Am 17. Mai 1933 fand in Köln die Bücherverbrennung statt. Bei dieser auch als geistige „Machtergreifung“ der Nationalsozialisten bezeichneten Veranstaltung wurden vor dem Hauptgebäude der Alten Universität (Heute TH Köln) mehr als 1000 Schriften von verschiedensten Autor*innen vernichtet. Viele dieser  Autor*innen waren jüdischen Glaubens oder gehörten einem der oppositionellen politischen Lager an. Eine entscheidende Rolle spielte dabei auch die damalige deutsche Studierendenschaft, die unter anderem die Ausmerzung des „undeutsche[n] Geist[s] aus öffentlichen Büchereien“ und ein „Schärfstes Einschreiten gegen den Mißbrauch der deutschen Schrift“ forderte.

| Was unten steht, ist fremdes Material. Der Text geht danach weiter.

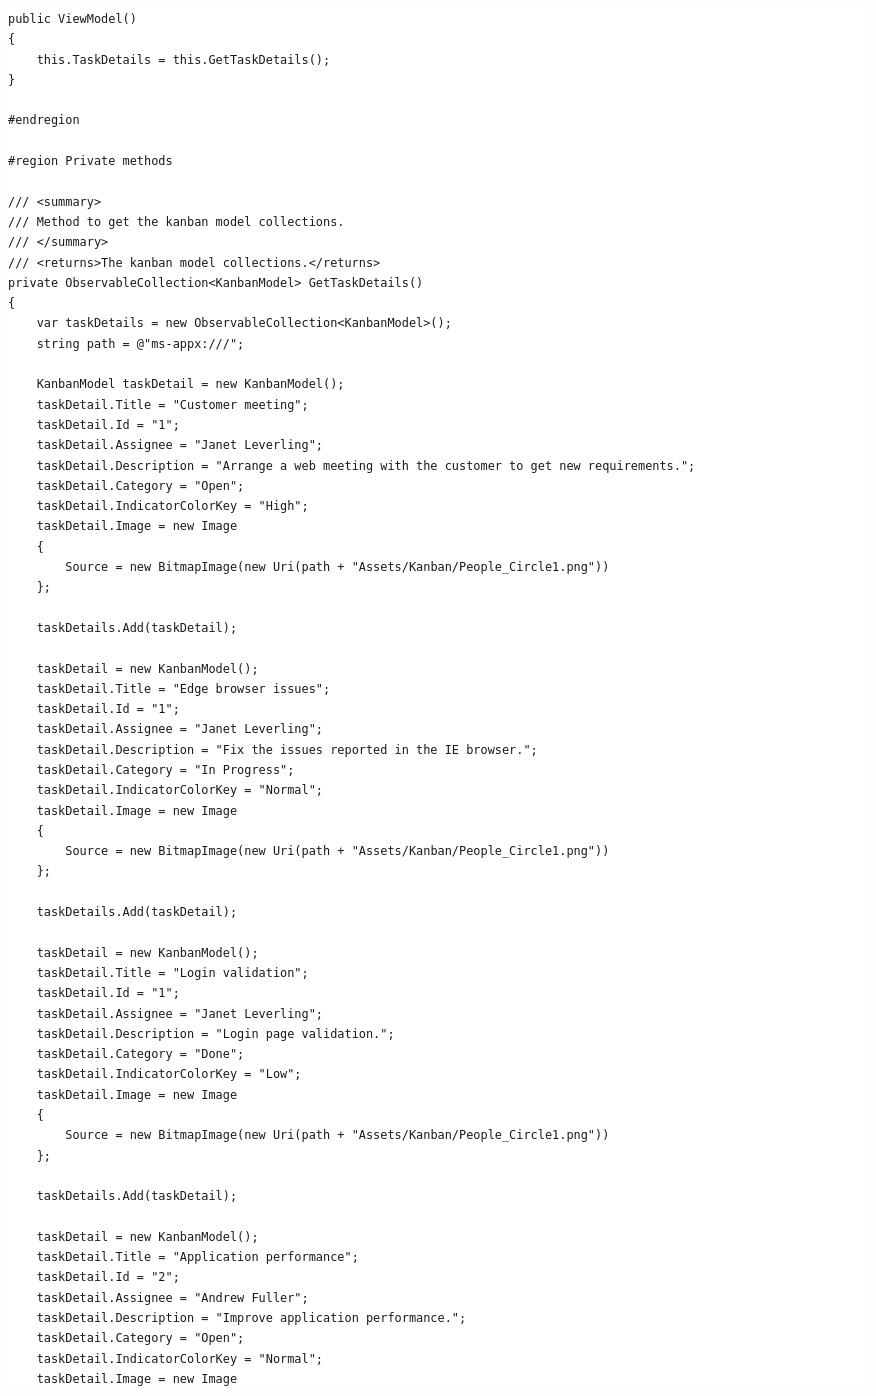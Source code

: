     public ViewModel()
    {
        this.TaskDetails = this.GetTaskDetails();
    }

    #endregion

    #region Private methods

    /// <summary>
    /// Method to get the kanban model collections.
    /// </summary>
    /// <returns>The kanban model collections.</returns>
    private ObservableCollection<KanbanModel> GetTaskDetails()
    {
        var taskDetails = new ObservableCollection<KanbanModel>();
        string path = @"ms-appx:///";

        KanbanModel taskDetail = new KanbanModel();
        taskDetail.Title = "Customer meeting";
        taskDetail.Id = "1";
        taskDetail.Assignee = "Janet Leverling";
        taskDetail.Description = "Arrange a web meeting with the customer to get new requirements.";
        taskDetail.Category = "Open";
        taskDetail.IndicatorColorKey = "High";
        taskDetail.Image = new Image
        {
            Source = new BitmapImage(new Uri(path + "Assets/Kanban/People_Circle1.png"))
        };

        taskDetails.Add(taskDetail);

        taskDetail = new KanbanModel();
        taskDetail.Title = "Edge browser issues";
        taskDetail.Id = "1";
        taskDetail.Assignee = "Janet Leverling";
        taskDetail.Description = "Fix the issues reported in the IE browser.";
        taskDetail.Category = "In Progress";
        taskDetail.IndicatorColorKey = "Normal";
        taskDetail.Image = new Image
        {
            Source = new BitmapImage(new Uri(path + "Assets/Kanban/People_Circle1.png"))
        };

        taskDetails.Add(taskDetail);

        taskDetail = new KanbanModel();
        taskDetail.Title = "Login validation";
        taskDetail.Id = "1";
        taskDetail.Assignee = "Janet Leverling";
        taskDetail.Description = "Login page validation.";
        taskDetail.Category = "Done";
        taskDetail.IndicatorColorKey = "Low";
        taskDetail.Image = new Image
        {
            Source = new BitmapImage(new Uri(path + "Assets/Kanban/People_Circle1.png"))
        };

        taskDetails.Add(taskDetail);

        taskDetail = new KanbanModel();
        taskDetail.Title = "Application performance";
        taskDetail.Id = "2";
        taskDetail.Assignee = "Andrew Fuller";
        taskDetail.Description = "Improve application performance.";
        taskDetail.Category = "Open";
        taskDetail.IndicatorColorKey = "Normal";
        taskDetail.Image = new Image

Zwar war die Bücherverbrennung nur ein Vorgeschmack auf die Gräueltaten, die später im Holocaust und im Zweiten Weltkrieg folgen sollten, jedoch gilt sie bereits als klares Indiz für das propagierte Menschenbild und den Säuberungsgedanken der Nationalsozialisten.

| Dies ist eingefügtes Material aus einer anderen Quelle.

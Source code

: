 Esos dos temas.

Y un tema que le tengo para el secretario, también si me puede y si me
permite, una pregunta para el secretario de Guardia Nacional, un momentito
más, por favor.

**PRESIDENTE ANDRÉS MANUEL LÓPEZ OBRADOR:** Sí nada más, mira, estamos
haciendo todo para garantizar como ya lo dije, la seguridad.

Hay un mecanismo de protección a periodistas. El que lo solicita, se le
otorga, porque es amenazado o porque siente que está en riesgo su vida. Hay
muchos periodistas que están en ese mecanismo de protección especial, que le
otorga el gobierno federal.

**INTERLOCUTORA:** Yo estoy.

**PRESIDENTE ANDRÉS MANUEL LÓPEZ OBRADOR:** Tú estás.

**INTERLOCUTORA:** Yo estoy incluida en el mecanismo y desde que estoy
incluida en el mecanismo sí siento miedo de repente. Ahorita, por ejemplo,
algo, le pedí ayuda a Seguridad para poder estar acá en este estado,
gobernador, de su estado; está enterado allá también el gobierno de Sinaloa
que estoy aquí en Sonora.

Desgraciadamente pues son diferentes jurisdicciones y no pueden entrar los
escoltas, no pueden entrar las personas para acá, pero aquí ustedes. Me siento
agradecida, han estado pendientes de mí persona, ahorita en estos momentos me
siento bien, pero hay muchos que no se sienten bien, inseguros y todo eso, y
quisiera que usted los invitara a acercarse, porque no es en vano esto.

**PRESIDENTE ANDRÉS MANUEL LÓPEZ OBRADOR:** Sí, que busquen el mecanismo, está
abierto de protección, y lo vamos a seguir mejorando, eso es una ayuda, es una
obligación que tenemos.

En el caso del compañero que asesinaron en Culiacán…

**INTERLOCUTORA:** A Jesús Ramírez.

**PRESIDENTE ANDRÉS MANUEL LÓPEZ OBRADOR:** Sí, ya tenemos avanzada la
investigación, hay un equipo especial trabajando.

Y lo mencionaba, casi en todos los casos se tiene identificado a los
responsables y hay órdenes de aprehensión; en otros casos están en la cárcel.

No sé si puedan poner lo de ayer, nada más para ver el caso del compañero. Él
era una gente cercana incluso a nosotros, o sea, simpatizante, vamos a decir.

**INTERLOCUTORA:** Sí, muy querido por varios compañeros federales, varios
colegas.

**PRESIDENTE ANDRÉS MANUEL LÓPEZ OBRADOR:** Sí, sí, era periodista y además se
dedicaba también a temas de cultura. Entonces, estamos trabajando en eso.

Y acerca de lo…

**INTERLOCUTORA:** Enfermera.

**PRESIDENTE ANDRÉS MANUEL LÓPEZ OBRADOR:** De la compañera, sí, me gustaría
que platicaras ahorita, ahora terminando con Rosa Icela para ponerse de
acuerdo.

Vor diesem Hintergrund haben wir uns als AStA in einer Projektarbeit ausführlich mit dem Thema der Bücherverbrennung in Köln beschäftigt. Wir sehen uns dabei in der Pflicht, diese Vergangenheit der Studierendenschaft selbstkritisch aufzuarbeiten und uns gegen nationalsozialistisches Gedankengut, für die freiheitliche Meinungsäußerung und für eine diverse Gesellschaft auszusprechen.